Ciente das dificuldades, mas confiante nas possibilidades, fui aos poucos ocupando

alguns espaços de resistência, onde pude realmente observar alguns avanços.

Para Geraldi et. al. (2015, p. 22) “uma história contada, ao ser extraída pelo ouvinte

do contexto narrado, pode ser recontextualizada em outras situações ou experiências,

produzindo novas compreensões entre os contadores e ouvintes”. Para produzir uma nova

compreensão, faço memória neste momento, ao retomar meu “inventário de pesquisa” de um

material encaminhado pela Secretaria da Educação, intitulado “Sabores da leitura”.

Recebemos o material na Diretoria de Ensino e uma indicação no Boletim CGEB35

Nº 42 de 04 de dezembro de 2013, de que ele fosse distribuído nas escolas. Este boletim

solicitava que os exemplares fossem distribuídos aos professores de Língua Portuguesa, para

“incentivo das experiências culturais literárias e apoio à metodologia no ensino de literatura”.

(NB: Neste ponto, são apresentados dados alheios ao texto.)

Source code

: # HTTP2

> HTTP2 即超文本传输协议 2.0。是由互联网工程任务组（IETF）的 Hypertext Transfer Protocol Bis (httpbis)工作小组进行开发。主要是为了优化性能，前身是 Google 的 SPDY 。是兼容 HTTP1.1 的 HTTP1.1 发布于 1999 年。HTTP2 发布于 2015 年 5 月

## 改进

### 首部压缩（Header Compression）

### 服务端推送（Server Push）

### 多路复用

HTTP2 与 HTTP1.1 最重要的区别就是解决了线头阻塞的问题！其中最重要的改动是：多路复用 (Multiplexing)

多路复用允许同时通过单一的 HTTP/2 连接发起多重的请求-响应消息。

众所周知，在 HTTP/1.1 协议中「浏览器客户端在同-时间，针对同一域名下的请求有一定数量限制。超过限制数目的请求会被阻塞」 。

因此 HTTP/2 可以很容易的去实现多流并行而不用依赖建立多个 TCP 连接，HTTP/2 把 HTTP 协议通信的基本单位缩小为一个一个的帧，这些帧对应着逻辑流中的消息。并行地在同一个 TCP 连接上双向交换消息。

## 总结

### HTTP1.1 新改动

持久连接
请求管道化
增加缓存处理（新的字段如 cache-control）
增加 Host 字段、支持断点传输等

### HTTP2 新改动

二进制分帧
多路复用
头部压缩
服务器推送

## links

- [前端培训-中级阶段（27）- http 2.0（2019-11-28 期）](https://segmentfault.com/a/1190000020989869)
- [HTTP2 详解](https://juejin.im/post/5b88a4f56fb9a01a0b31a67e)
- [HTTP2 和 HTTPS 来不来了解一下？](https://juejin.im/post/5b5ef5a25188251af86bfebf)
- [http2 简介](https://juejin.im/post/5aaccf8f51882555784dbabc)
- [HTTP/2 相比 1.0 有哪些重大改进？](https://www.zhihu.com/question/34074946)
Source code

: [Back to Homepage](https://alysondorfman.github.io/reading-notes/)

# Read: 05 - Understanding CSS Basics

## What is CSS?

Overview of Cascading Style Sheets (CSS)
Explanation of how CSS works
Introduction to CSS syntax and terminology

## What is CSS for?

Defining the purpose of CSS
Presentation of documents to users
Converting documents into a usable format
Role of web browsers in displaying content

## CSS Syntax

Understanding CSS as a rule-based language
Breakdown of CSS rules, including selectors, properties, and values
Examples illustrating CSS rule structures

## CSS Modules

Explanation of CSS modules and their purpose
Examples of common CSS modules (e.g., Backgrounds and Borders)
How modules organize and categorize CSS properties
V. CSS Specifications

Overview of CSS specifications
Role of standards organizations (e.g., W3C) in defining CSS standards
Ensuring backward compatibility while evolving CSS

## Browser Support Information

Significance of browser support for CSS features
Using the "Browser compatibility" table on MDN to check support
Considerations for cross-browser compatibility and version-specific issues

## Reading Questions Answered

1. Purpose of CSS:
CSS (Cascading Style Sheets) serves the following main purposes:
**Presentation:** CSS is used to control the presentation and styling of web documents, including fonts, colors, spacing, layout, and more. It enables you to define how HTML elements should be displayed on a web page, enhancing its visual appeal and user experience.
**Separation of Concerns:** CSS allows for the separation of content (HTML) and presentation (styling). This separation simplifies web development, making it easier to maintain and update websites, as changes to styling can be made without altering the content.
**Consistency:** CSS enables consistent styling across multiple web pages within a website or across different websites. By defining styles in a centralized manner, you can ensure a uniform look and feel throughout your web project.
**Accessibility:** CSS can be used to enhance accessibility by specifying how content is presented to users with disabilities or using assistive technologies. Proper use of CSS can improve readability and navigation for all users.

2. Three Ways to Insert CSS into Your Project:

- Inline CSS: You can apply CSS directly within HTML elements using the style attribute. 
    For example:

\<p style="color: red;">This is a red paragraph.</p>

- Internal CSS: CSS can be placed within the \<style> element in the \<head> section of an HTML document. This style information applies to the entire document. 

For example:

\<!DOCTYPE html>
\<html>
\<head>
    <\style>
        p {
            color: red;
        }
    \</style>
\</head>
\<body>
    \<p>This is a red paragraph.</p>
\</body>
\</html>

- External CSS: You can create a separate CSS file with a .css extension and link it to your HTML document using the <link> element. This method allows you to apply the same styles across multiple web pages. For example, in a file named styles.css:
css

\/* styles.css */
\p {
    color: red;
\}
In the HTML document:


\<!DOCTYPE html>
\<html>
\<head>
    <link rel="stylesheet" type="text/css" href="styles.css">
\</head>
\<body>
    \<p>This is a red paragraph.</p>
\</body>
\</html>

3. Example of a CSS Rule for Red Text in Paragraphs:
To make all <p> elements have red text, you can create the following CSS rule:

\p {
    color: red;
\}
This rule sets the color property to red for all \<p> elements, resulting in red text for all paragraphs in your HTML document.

Em análise das atividades oferecidas no material, verificou-se que ele trazia um

passo a passo o trabalho a ser desenvolvido pelos professores com diferentes gêneros

literários em sala de aula. O caderno previa uma sequência de atividades que o professor

deveria aplicar em suas aulas.

De posse da informação do boletim, solicitei a possibilidade de realizar a entrega do

material em uma Orientação Técnica, com a finalidade de instruir os professores sobre o seu

uso e, percebi aí uma oportunidade de realizar uma formação que fosse além da simples

apresentação de uma “receita de bolo”. Com a autorização foram marcados os dias para as

orientações. Na elaboração do estudo para reunião, entretanto, busquei extrapolar e enriquecer

o conteúdo trazido na material, passando da instrução à problematização.

35

O Boletim CGEB (Coordenadoria de Gestão da Educação Básica) é uma publicação de periodicidade semanal

da Secretaria da Educação encaminhado para as Diretorias de Ensino, onde estão são disponibilizadas

informações sobre os diversos programas da secretaria, bem como outras comunicações.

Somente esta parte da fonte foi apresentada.